BRADENTON, Fla. — Tennessee hopes that historically low interest rates will fuel its high-grade refunding deal this week with far greater savings than the state’s 4% threshold for refinancings.

State officials plan to price $385 million of general obligation refunding bonds with retail sales Tuesday and institutional sales Wednesday.

If the offering had sold early last week, the aggregate present-value savings could have been as high as 7.58%, or $30 million, according to Mary-Margaret Collier, director of the Office of State and Local Finance.

Similar savings are expected this week.

“We take the savings in the year that they are earned,” Collier said. “There is no extension of maturities, no acceleration.”

The negotiated deal, structured with serial maturities from 2016 to 2027, could be upsized or downsized depending on market conditions.

The transaction came together in just about a month after Collier’s agency received four pitches from investment banks suggesting various sizes and structures. The proposals landed on her desk in the same week.
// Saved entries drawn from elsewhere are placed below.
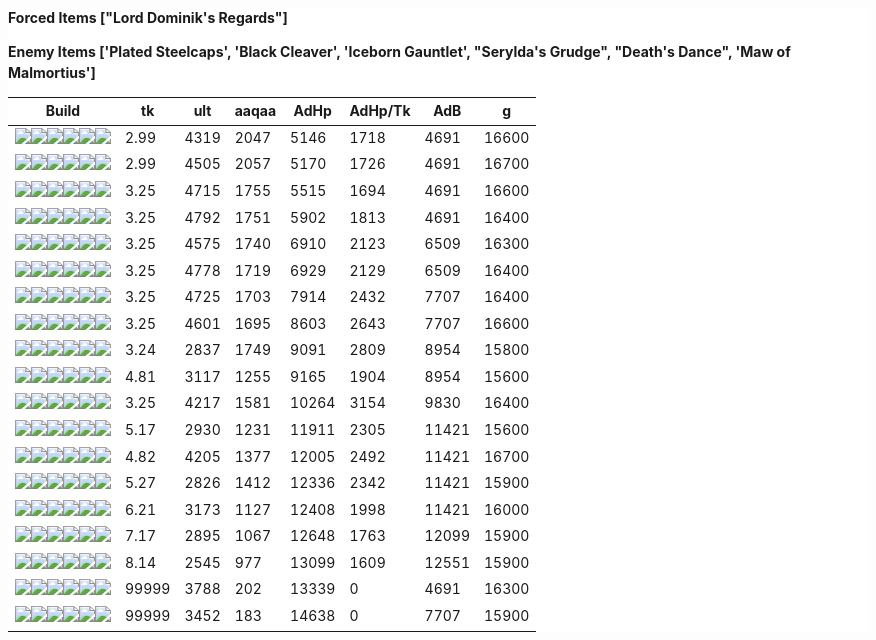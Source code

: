 
**Forced Items ["Lord Dominik's Regards"]**


**Enemy Items ['Plated Steelcaps', 'Black Cleaver', 'Iceborn Gauntlet', "Serylda's Grudge", "Death's Dance", 'Maw of Malmortius']**




Build | tk | ult | aaqaa | AdHp | AdHp/Tk | AdB | g
-|-|-|-|-|-|-|-
![](/item/6672.png)![](/item/3142.png)![](/item/3004.png)![](/item/3036.png)![](/item/3153.png)![](/item/1038.png)|2.99|4319|2047|5146|1718|4691|16600
![](/item/6672.png)![](/item/3142.png)![](/item/3153.png)![](/item/3036.png)![](/item/6693.png)![](/item/1038.png)|2.99|4505|2057|5170|1726|4691|16700
![](/item/6672.png)![](/item/3142.png)![](/item/3072.png)![](/item/3036.png)![](/item/3139.png)![](/item/1038.png)|3.25|4715|1755|5515|1694|4691|16600
![](/item/6672.png)![](/item/3142.png)![](/item/3072.png)![](/item/3036.png)![](/item/3156.png)![](/item/1038.png)|3.25|4792|1751|5902|1813|4691|16400
![](/item/6672.png)![](/item/3142.png)![](/item/3004.png)![](/item/3036.png)![](/item/6673.png)![](/item/1038.png)|3.25|4575|1740|6910|2123|6509|16300
![](/item/6672.png)![](/item/3142.png)![](/item/3036.png)![](/item/6673.png)![](/item/6693.png)![](/item/1038.png)|3.25|4778|1719|6929|2129|6509|16400
![](/item/6672.png)![](/item/3142.png)![](/item/3026.png)![](/item/3036.png)![](/item/6676.png)![](/item/1038.png)|3.25|4725|1703|7914|2432|7707|16400
![](/item/6672.png)![](/item/3142.png)![](/item/3026.png)![](/item/3036.png)![](/item/3072.png)![](/item/1038.png)|3.25|4601|1695|8603|2643|7707|16600
![](/item/3026.png)![](/item/6333.png)![](/item/3036.png)![](/item/6672.png)![](/item/3124.png)![](/item/1001.png)|3.24|2837|1749|9091|2809|8954|15800
![](/item/3026.png)![](/item/6333.png)![](/item/3036.png)![](/item/6672.png)![](/item/6693.png)![](/item/1001.png)|4.81|3117|1255|9165|1904|8954|15600
![](/item/6673.png)![](/item/3026.png)![](/item/6672.png)![](/item/3036.png)![](/item/3142.png)![](/item/1038.png)|3.25|4217|1581|10264|3154|9830|16400
![](/item/6673.png)![](/item/3026.png)![](/item/6672.png)![](/item/3036.png)![](/item/6333.png)![](/item/1001.png)|5.17|2930|1231|11911|2305|11421|15600
![](/item/6673.png)![](/item/6333.png)![](/item/3026.png)![](/item/3036.png)![](/item/3142.png)![](/item/1038.png)|4.82|4205|1377|12005|2492|11421|16700
![](/item/6673.png)![](/item/6333.png)![](/item/3026.png)![](/item/3036.png)![](/item/3153.png)![](/item/1001.png)|5.27|2826|1412|12336|2342|11421|15900
![](/item/6673.png)![](/item/6333.png)![](/item/3026.png)![](/item/3036.png)![](/item/3074.png)![](/item/1001.png)|6.21|3173|1127|12408|1998|11421|16000
![](/item/6673.png)![](/item/6333.png)![](/item/3026.png)![](/item/3036.png)![](/item/6632.png)![](/item/1001.png)|7.17|2895|1067|12648|1763|12099|15900
![](/item/6673.png)![](/item/3026.png)![](/item/3748.png)![](/item/6333.png)![](/item/3036.png)![](/item/1001.png)|8.14|2545|977|13099|1609|12551|15900
![](/item/3072.png)![](/item/3036.png)![](/item/3074.png)![](/item/3153.png)![](/item/6691.png)![](/item/1001.png)|99999|3788|202|13339|0|4691|16300
![](/item/3026.png)![](/item/3036.png)![](/item/3072.png)![](/item/3153.png)![](/item/6691.png)![](/item/1001.png)|99999|3452|183|14638|0|7707|15900




















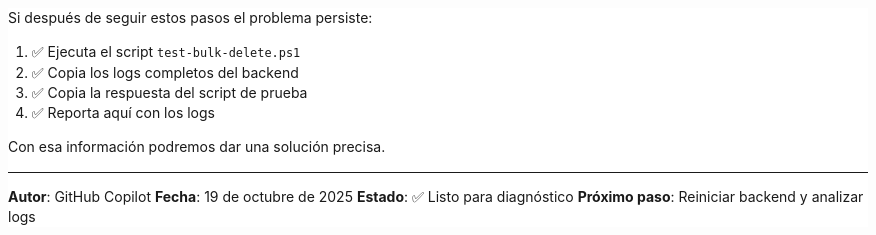 Si después de seguir estos pasos el problema persiste:

1. ✅ Ejecuta el script `test-bulk-delete.ps1`
2. ✅ Copia los logs completos del backend
3. ✅ Copia la respuesta del script de prueba
4. ✅ Reporta aquí con los logs

Con esa información podremos dar una solución precisa.

---

**Autor**: GitHub Copilot
**Fecha**: 19 de octubre de 2025
**Estado**: ✅ Listo para diagnóstico
**Próximo paso**: Reiniciar backend y analizar logs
“It tells me … that bankers are hungry,” Collier said, referring to the short period of time the proposals came in. “They are out there working to find deals that work.”

JPMorgan is the book-runner for this week’s sale.

While the state plans to capture as much savings as possible, maturities will be cut if they do not achieve the 4% savings threshold, she said. “We want people to know we aggressively pursue savings when savings are available to us.”

With a low supply of high-quality paper, Collier expects Tennessee’s gilt-edged bonds will be attractive. Retail investors can get more information at www.buytnbonds.com,

The bonds are rated triple-A with a stable outlook by Moody’s Investors Service and Fitch Ratings.

Standard & Poor’s assigns a rating of AA-plus and a positive outlook due to the ongoing rebound of the state’s key tax revenues, including the sales tax that is the main source of funding for the budget.

Tennessee does not have a state income tax.

Analysts from all three rating agencies said the state is fiscally conservative with adequate pension funding and a low debt burden.

The state has around $2 billion of outstanding GO bonds.

Standard & Poor’s analyst John Sugden said the state’s positive economic performance allowed it to build reserves through the beginning of the recession.

“As the economy rebounds, management plans to start rebuilding its reserves in fiscal 2012, and the long-term financial plan in the fiscal 2013 budget proposes to rebuild reserves to more healthy levels while still demonstrating active cost-containment measures,” Sugden said.

If Tennessee is successful in meeting its budget forecast, he said the state’s rating could be upgraded to AAA.

The state is seeing a rise in revenues, though they are still below pre-recession levels.

January revenues were $1.05 billion, which is $37.1 million more than the state budgeted. It’s the sixth-consecutive month of positive growth in the current fiscal year. Tennessee has seen nearly two years of growth in sales tax collections.

Gov. Bill Haslam has proposed a fiscal 2013 budget that would restrain spending below projected revenue growth and rebuild reserves, according to Moody’s analyst Julius Vizner.

The proposed budget adds $50 million to the rainy-day fund, building it up to $356 million.

Public Financial Management Inc. is the state’s financial advisor.

Hawkins Delafield & Wood LLP is bond counsel. Bass, Berry & Sims PLC is counsel to the underwriters.

The sale’s co-managers are Citi, Goldman, Sachs & Co., Morgan Keegan & Co., Piper Jaffray & Co. and Wells Fargo Securities.